This week, Dave continues his look into charcoal by firing the willow branches he gathered in Whitworth park and leading a workshop with the team.
The firing of charcoal is relatively easy but requires a safe and careful approach when using your heating method.
Using clean, thin dry wood logs that have been dried out over 12 months as burner fuel. When lit this becomes very hot.
The ‘firing’ process takes about 40 minutes heating a small tin can filled with dried out willow twigs covered with two layers of aluminium foil firmly pressed around the sides of the tin.
The can is placed carefully on top of the wood burner and, once the flames have died down, the heat will start to ‘roast ’ the sticks inside. The pin hole in the top of the foil is essential allowing the heated air and smoke to escape but not allowing fresh air to get back into the tin thus creating a vacuum. This lack of oxygen prevents the sticks burning up and turning to ash as the heating process progresses.
The reductive method of drawing, rubbing out and re-working, is a popular way of image making especially if the paper your working on has a lot of ‘tooth’- textured and feels rough to the fingertips. William Kentridge is very particular on the feel of the papers that he works on, often using old maps, encyclopaedias and dictionaries, of some age and yellowing, giving an added quality and graphic character to the drawings.
Pages that we drew onto came from old discarded books donated by the Visitor Team with titles like ‘Metropolis’, ‘Tess of the d’Urbervilles’, ‘Lord of the World’ and some photocopies of Hogarths ‘Rakes Progress’ prints put onto brown sugar paper found from a few years ago.
Different papers and texts used as background texture for our visitor team drawings.
With some pages stuck together with gum strip, our drawing session of forty minutes was over too quickly and packing them up carefully one could see a range of subjects, marks and rubbings all excellently drawn.

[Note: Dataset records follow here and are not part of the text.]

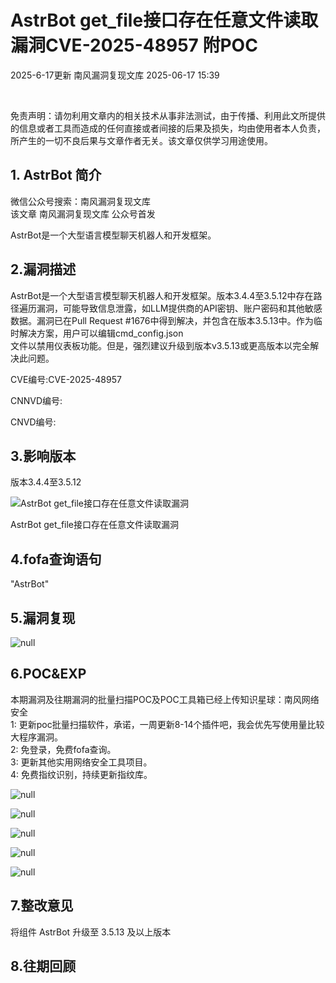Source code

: #  AstrBot get_file接口存在任意文件读取漏洞CVE-2025-48957 附POC  
2025-6-17更新  南风漏洞复现文库   2025-06-17 15:39  
  
   
  
免责声明：请勿利用文章内的相关技术从事非法测试，由于传播、利用此文所提供的信息或者工具而造成的任何直接或者间接的后果及损失，均由使用者本人负责，所产生的一切不良后果与文章作者无关。该文章仅供学习用途使用。  
## 1. AstrBot 简介  
  
微信公众号搜索：南风漏洞复现文库  
该文章 南风漏洞复现文库 公众号首发  
  
AstrBot是一个大型语言模型聊天机器人和开发框架。  
## 2.漏洞描述  
  
AstrBot是一个大型语言模型聊天机器人和开发框架。版本3.4.4至3.5.12中存在路径遍历漏洞，可能导致信息泄露，如LLM提供商的API密钥、账户密码和其他敏感数据。漏洞已在Pull Request #1676中得到解决，并包含在版本3.5.13中。作为临时解决方案，用户可以编辑cmd_config.json  
文件以禁用仪表板功能。但是，强烈建议升级到版本v3.5.13或更高版本以完全解决此问题。  
  
CVE编号:CVE-2025-48957  
  
CNNVD编号:  
  
CNVD编号:  
## 3.影响版本  
  
版本3.4.4至3.5.12  
  
![AstrBot get_file接口存在任意文件读取漏洞](https://mmbiz.qpic.cn/sz_mmbiz_png/HsJDm7fvc3bwA6obEOF4ibg1rMv6X0vic83GTvXq0Sh9Igy80pBOdfC7uu8lGicXqtlSribugtpDzV0K00jXYRC5RA/640?wx_fmt=png&from=appmsg "null")  
  
AstrBot get_file接口存在任意文件读取漏洞  
## 4.fofa查询语句  
  
"AstrBot"  
## 5.漏洞复现  
  
  
![](https://mmbiz.qpic.cn/sz_mmbiz_jpg/HsJDm7fvc3bwA6obEOF4ibg1rMv6X0vic8EibfviamFR1lnxrsdZgNqaPlGR2AT9IcXFqrdFVfh1WqGBL21Un9l7sw/640?wx_fmt=jpeg&from=appmsg "null")  
  
## 6.POC&EXP  
  
本期漏洞及往期漏洞的批量扫描POC及POC工具箱已经上传知识星球：南风网络安全  
1: 更新poc批量扫描软件，承诺，一周更新8-14个插件吧，我会优先写使用量比较大程序漏洞。  
2: 免登录，免费fofa查询。  
3: 更新其他实用网络安全工具项目。  
4: 免费指纹识别，持续更新指纹库。  
  
![](https://mmbiz.qpic.cn/sz_mmbiz_jpg/HsJDm7fvc3bwA6obEOF4ibg1rMv6X0vic8AohaZicRlFbialQ0XemvBjGjeyibJic6n12vbOJxwWmtJicyGKaxGHmFKOA/640?wx_fmt=jpeg&from=appmsg "null")  
  
  
  
![](https://mmbiz.qpic.cn/sz_mmbiz_jpg/HsJDm7fvc3bwA6obEOF4ibg1rMv6X0vic8DljBlPqDVD3oyzhgzxQrKXAz74cJiaf5RU7cicIDA1BiafyaMq4SzyG8g/640?wx_fmt=jpeg&from=appmsg "null")  
  
  
  
![](https://mmbiz.qpic.cn/sz_mmbiz_jpg/HsJDm7fvc3bwA6obEOF4ibg1rMv6X0vic8YyFVhJQxZHolZR034ibPcMulQ73iblicF4AQwzhYdNXicWvLVxdqUytHJw/640?wx_fmt=jpeg&from=appmsg "null")  
  
  
  
![](https://mmbiz.qpic.cn/sz_mmbiz_jpg/HsJDm7fvc3bwA6obEOF4ibg1rMv6X0vic8jBJZzkBrGJHYFvx61r15yjFppnagglo1O3lI24OtRWbqb51hnf0fcg/640?wx_fmt=jpeg&from=appmsg "null")  
  
  
  
![](https://mmbiz.qpic.cn/sz_mmbiz_jpg/HsJDm7fvc3bwA6obEOF4ibg1rMv6X0vic8cnDDr0NTIIjEO5SicHib67iaXkKKy0C733HljTbdkSibibsjvpKOsVmJOGQ/640?wx_fmt=jpeg&from=appmsg "null")  
  
## 7.整改意见  
  
将组件 AstrBot 升级至 3.5.13 及以上版本  
## 8.往期回顾  
  
  
 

The resulting drawings can be ‘fixed’ using specialist fixative sprays as the charcoal is very fugitive and rubs of surfaces easily. Even cheap hairspray will work. Older master drawings used to be prepared and preserved using Gum Arabic as a paper fixative.
With quite a few sticks of charcoal left over our next session will be to convert these left overs into our own Indian Ink.
Watch this space.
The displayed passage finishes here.